Finding a beer to review for the 2015 countdown has proven much more difficult than I had originally expected. I had tried tracking down the unnamed brand I had mentioned offhand in a review last year, but quickly discovered none of the liquor stores in my area carried jugs of pumpkin ale and I could not identify it at this time. But I did learn of the existence of beer freezers which project animated displays on the glass door. The potential application for such technology in haunted attractions immediately sprang into my mind. But that’s not the subject of this article.

“Little Horror of Hops” is an India pale ale and not a traditional October pumpkin beer. Think of it as a type of regular beer in a Halloween costume rather than a Halloween beer. Shipyard promotes it as having a “…complex malt blend” with “[p]eppery spice notes and a robust citrus hop flavor [which] complement the dry hop finish.” I guess my palate isn’t sensitive enough because I found it to taste mostly of bitter, piney hops. But I have to stress it was not overwhelmingly so and was an excellent beer. I found it was best served when it’s poured out into a glass. Doing so will yield orange colored beer and lots of frothy head. In other words: Shipyard does it again! So if you’re one of those people who prefers bitter to sweet in their beers, be sure to grab a case of “Little Horror of Hops” this month. And the same advice for those who have no preference other than the beer being good.

Like many of you, I was wondering why Shipyard opted not to use the obvious “Little Hop of Horrors” name. I knew I couldn’t ask Shipyard since they never replied to my last email. So I decided to look into it and found out something very interesting. It turns out they had been using the name at one point and later decided to change it. Why the change? While I can’t say this for certain, I suspect it might have something to do with another IPA called “Little Hop of Horrors” being offered by the Old 99 Brewing Company the year before Shipyard started using the name.

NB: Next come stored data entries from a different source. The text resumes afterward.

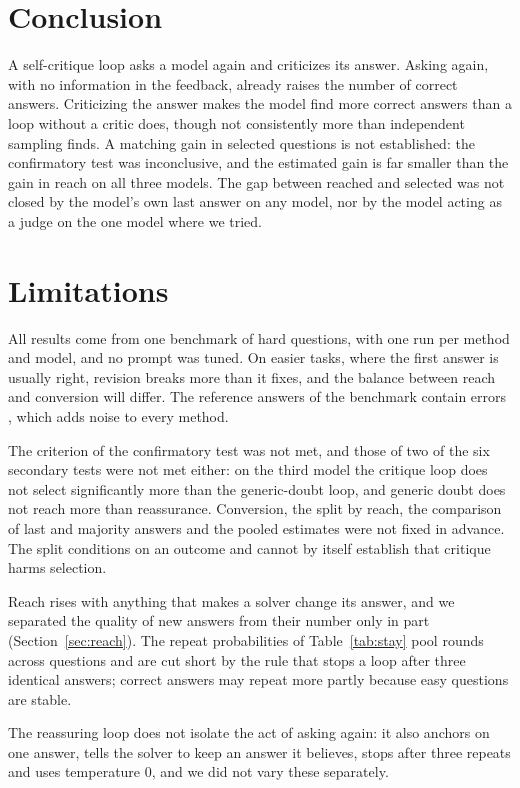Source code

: \documentclass[11pt]{article}
\begin{document}
\section{Conclusion}

A self-critique loop asks a model again and criticizes its answer.
Asking again, with no information in the feedback, already raises the number of correct answers.
Criticizing the answer makes the model find more correct answers than a loop without a critic does, though not consistently more than independent sampling finds.
A matching gain in selected questions is not established: the confirmatory test was inconclusive, and the estimated gain is far smaller than the gain in reach on all three models.
The gap between reached and selected was not closed by the model's own last answer on any model, nor by the model acting as a judge on the one model where we tried.

\section*{Limitations}

All results come from one benchmark of hard questions, with one run per method and model, and no prompt was tuned.
On easier tasks, where the first answer is usually right, revision breaks more than it fixes, and the balance between reach and conversion will differ.
The reference answers of the benchmark contain errors \citep{zhai2026hleverified}, which adds noise to every method.

The criterion of the confirmatory test was not met, and those of two of the six secondary tests were not met either: on the third model the critique loop does not select significantly more than the generic-doubt loop, and generic doubt does not reach more than reassurance.
Conversion, the split by reach, the comparison of last and majority answers and the pooled estimates were not fixed in advance.
The split conditions on an outcome and cannot by itself establish that critique harms selection.

Reach rises with anything that makes a solver change its answer, and we separated the quality of new answers from their number only in part (Section~\ref{sec:reach}).
The repeat probabilities of Table~\ref{tab:stay} pool rounds across questions and are cut short by the rule that stops a loop after three identical answers; correct answers may repeat more partly because easy questions are stable.

The reassuring loop does not isolate the act of asking again: it also anchors on one answer, tells the solver to keep an answer it believes, stops after three repeats and uses temperature 0, and we did not vary these separately.
\end{document}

During the course of the search which lead me to discover the subject of this review, I also learned something very interesting about “pumpkin spice.” It turns out it doesn’t have to actually contain any pumpkin in it. According to what I read on a comment at Dinosaur Dracula (which I later verified elsewhere online), a more accurate name for it would be “pumpkin pie spice” since it’s usually a combination of cinnamon, allspice and a few other spices. Ginger and nutmeg seem to be the most popular, but I have seen other variations as well. Thankfully it turns out both of the beers I reviewed last year contained both actual pumpkin and pumpkin spice, so I don’t have to go back and fix anything. Why am I bringing this up? In addition to it being a nice way to pad out the article, it also allows me to note how a DinoDrac comment thread also led to my discovering the existence of “Little Horror of Hops!”